La palette chimique ou CP sert dans l’industrie chimique. Il existe des standards pour la CP correspondant à la qualité du matériau pour sa fabrication, ses dimensions, le marquage et les possibilités de réparation.

Comment choisir ?

La palettisation a plusieurs avantages mais le plus important, outre la protection des marchandises et la réduction des coûts de transport, est l’optimisation du flux logistique. Selon vos besoins correspondra un type de palette. En plus des dimensions, il faut prendre en compte son matériau de fabrication (bois, contreplaqué, bois pressé, plastique), son poids, son stockage et son utilisation. En effet, il n’y a pas de palette universelle. A chaque besoin correspond une palette : les produits à conditionner, la charge, la sensibilité, le stockage… De plus, bien qu’il n’y ait pas de lois concernant les palettes, elles sont soumises à des réglementations et des normes, notamment d’hygiène ou 

Dans tous les cas, le rôle des palettes n’est plus à démontrer : empilables, elles font économiser de la surface au sol et engendrent des gains de productivité. Enfin, elles représentent entre 5 à 7% du budget logistique d’une entreprise, soit 8 à 20% du CA global.

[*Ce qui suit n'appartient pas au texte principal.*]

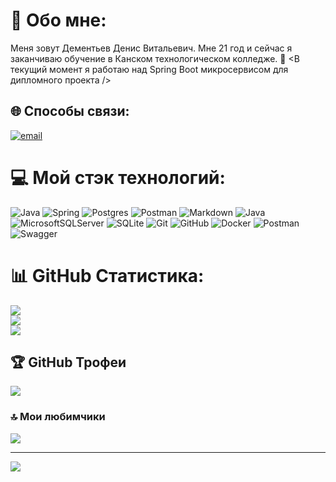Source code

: # 💫 Обо мне:
Меня зовут Дементьев Денис Витальевич. Мне 21 год и сейчас я заканчиваю обучение в Канском технологическом колледже.
🔭 <В текущий момент я работаю над Spring Boot микросервисом для дипломного проекта />


## 🌐 Способы связи:
[![email](https://img.shields.io/badge/Email-D14836?logo=gmail&logoColor=white)](mailto:fiarr4ik@gmail.com) 

# 💻 Мой стэк технологий:
![Java](https://img.shields.io/badge/java-%23ED8B00.svg?style=for-the-badge&logo=openjdk&logoColor=white) ![Spring](https://img.shields.io/badge/spring-%236DB33F.svg?style=for-the-badge&logo=spring&logoColor=white) ![Postgres](https://img.shields.io/badge/postgres-%23316192.svg?style=for-the-badge&logo=postgresql&logoColor=white) ![Postman](https://img.shields.io/badge/Postman-FF6C37?style=for-the-badge&logo=postman&logoColor=white) ![Markdown](https://img.shields.io/badge/markdown-%23000000.svg?style=for-the-badge&logo=markdown&logoColor=white) ![Java](https://img.shields.io/badge/java-%23ED8B00.svg?style=for-the-badge&logo=openjdk&logoColor=white) ![MicrosoftSQLServer](https://img.shields.io/badge/Microsoft%20SQL%20Server-CC2927?style=for-the-badge&logo=microsoft%20sql%20server&logoColor=white) ![SQLite](https://img.shields.io/badge/sqlite-%2307405e.svg?style=for-the-badge&logo=sqlite&logoColor=white) ![Git](https://img.shields.io/badge/git-%23F05033.svg?style=for-the-badge&logo=git&logoColor=white) ![GitHub](https://img.shields.io/badge/github-%23121011.svg?style=for-the-badge&logo=github&logoColor=white) ![Docker](https://img.shields.io/badge/docker-%230db7ed.svg?style=for-the-badge&logo=docker&logoColor=white) ![Postman](https://img.shields.io/badge/Postman-FF6C37?style=for-the-badge&logo=postman&logoColor=white) ![Swagger](https://img.shields.io/badge/-Swagger-%23Clojure?style=for-the-badge&logo=swagger&logoColor=white)
# 📊 GitHub Статистика:
![](https://github-readme-stats.vercel.app/api?username=Fiarr4ikDev&theme=github_dark&hide_border=false&include_all_commits=true&count_private=false)<br/>
![](https://nirzak-streak-stats.vercel.app/?user=Fiarr4ikDev&theme=github_dark&hide_border=false)<br/>
![](https://github-readme-stats.vercel.app/api/top-langs/?username=Fiarr4ikDev&theme=github_dark&hide_border=false&include_all_commits=true&count_private=false&layout=compact)

## 🏆 GitHub Трофеи
![](https://github-profile-trophy.vercel.app/?username=Fiarr4ikDev&theme=github_dark&no-frame=false&no-bg=true&margin-w=4)

### 🔝 Мои любимчики
![](https://github-contributor-stats.vercel.app/api?username=Fiarr4ikDev&limit=5&theme=dark&combine_all_yearly_contributions=true)

---
[![](https://visitcount.itsvg.in/api?id=Fiarr4ikDev&icon=0&color=0)](https://visitcount.itsvg.in)
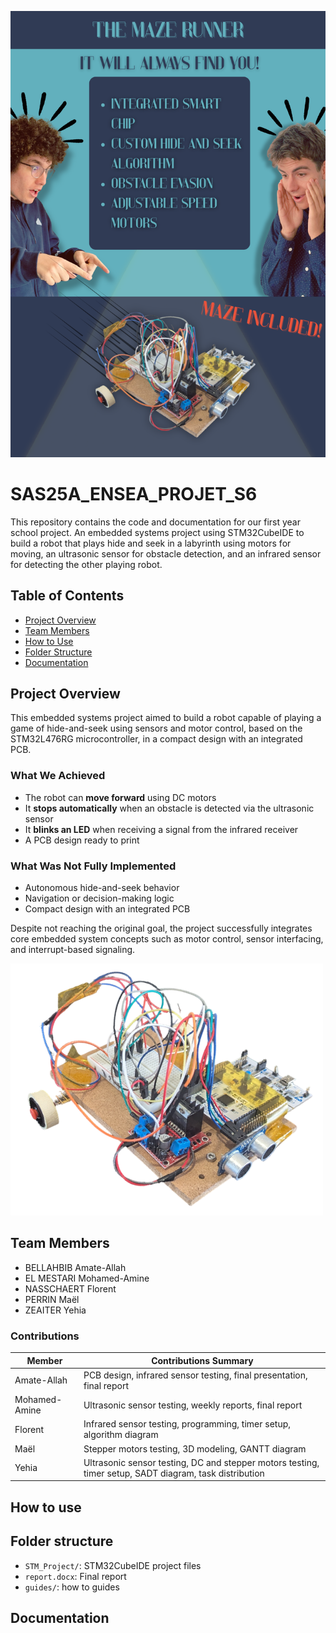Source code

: ![Project Poster](images/poster.png)

# SAS25A_ENSEA_PROJET_S6

This repository contains the code and documentation for our first year school project. An embedded systems project using STM32CubeIDE to build a robot that plays hide and seek in a labyrinth using motors for moving, an ultrasonic sensor for obstacle detection, and an infrared sensor for detecting the other playing robot.

## Table of Contents
- [Project Overview](#project-overview)
- [Team Members](#team-members)
- [How to Use](#how-to-use)
- [Folder Structure](#folder-structure)
- [Documentation](#documentation)


## Project Overview

This embedded systems project aimed to build a robot capable of playing a game of hide-and-seek using sensors and motor control, based on the STM32L476RG microcontroller, in a compact design with an integrated PCB.

### What We Achieved
- The robot can **move forward** using DC motors
- It **stops automatically** when an obstacle is detected via the ultrasonic sensor
- It **blinks an LED** when receiving a signal from the infrared receiver
- A PCB design ready to print

### What Was Not Fully Implemented
- Autonomous hide-and-seek behavior
- Navigation or decision-making logic
- Compact design with an integrated PCB

Despite not reaching the original goal, the project successfully integrates core embedded system concepts such as motor control, sensor interfacing, and interrupt-based signaling.

![Project Prototype](images/prototype.png)

## Team Members

- BELLAHBIB Amate-Allah 
- EL MESTARI Mohamed-Amine 
- NASSCHAERT Florent 
- PERRIN Maël 
- ZEAITER Yehia 

### Contributions

| Member       | Contributions Summary                                                                                   |                    
|--------------|---------------------------------------------------------------------------------------------------------|
| Amate-Allah  | PCB design, infrared sensor testing, final presentation, final report                                   |
| Mohamed-Amine| Ultrasonic sensor testing, weekly reports, final report                                                 |
| Florent      | Infrared sensor testing, programming, timer setup, algorithm diagram                                    |
| Maël         | Stepper motors testing, 3D modeling, GANTT diagram                                                      |
| Yehia        | Ultrasonic sensor testing, DC and stepper motors testing, timer setup, SADT diagram, task distribution  |

## How to use


## Folder structure
- `STM_Project/`: STM32CubeIDE project files
- `report.docx`: Final report
- `guides/`: how to guides

## Documentation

La manutention des palettes

Et à chaque palette correspond un engin de manutention ! Les palettes sont conçues pour être manipulées par un chariot élévateur, un miniload ou autre système de port de charge et de décharge adapté. Sous le plateau des palettes, on trouvera deux ou quatre entrées pour y insérer les fourches des chariots.

De la simple manipulation à la lourde charge

De fait, il existe nombre de systèmes de manipulation des palettes. On trouvera naturellement le transpalette électrique jusqu’aux systèmes transitiques pour le déplacement des charges lourdes dans un entrepôt en passant par les élévateurs de marchandises ou encore les transtockeurs.

En fonction du besoin et du type de marchandise ainsi que son stockage, il s’agit d’étudier la solution qui vous convient le mieux.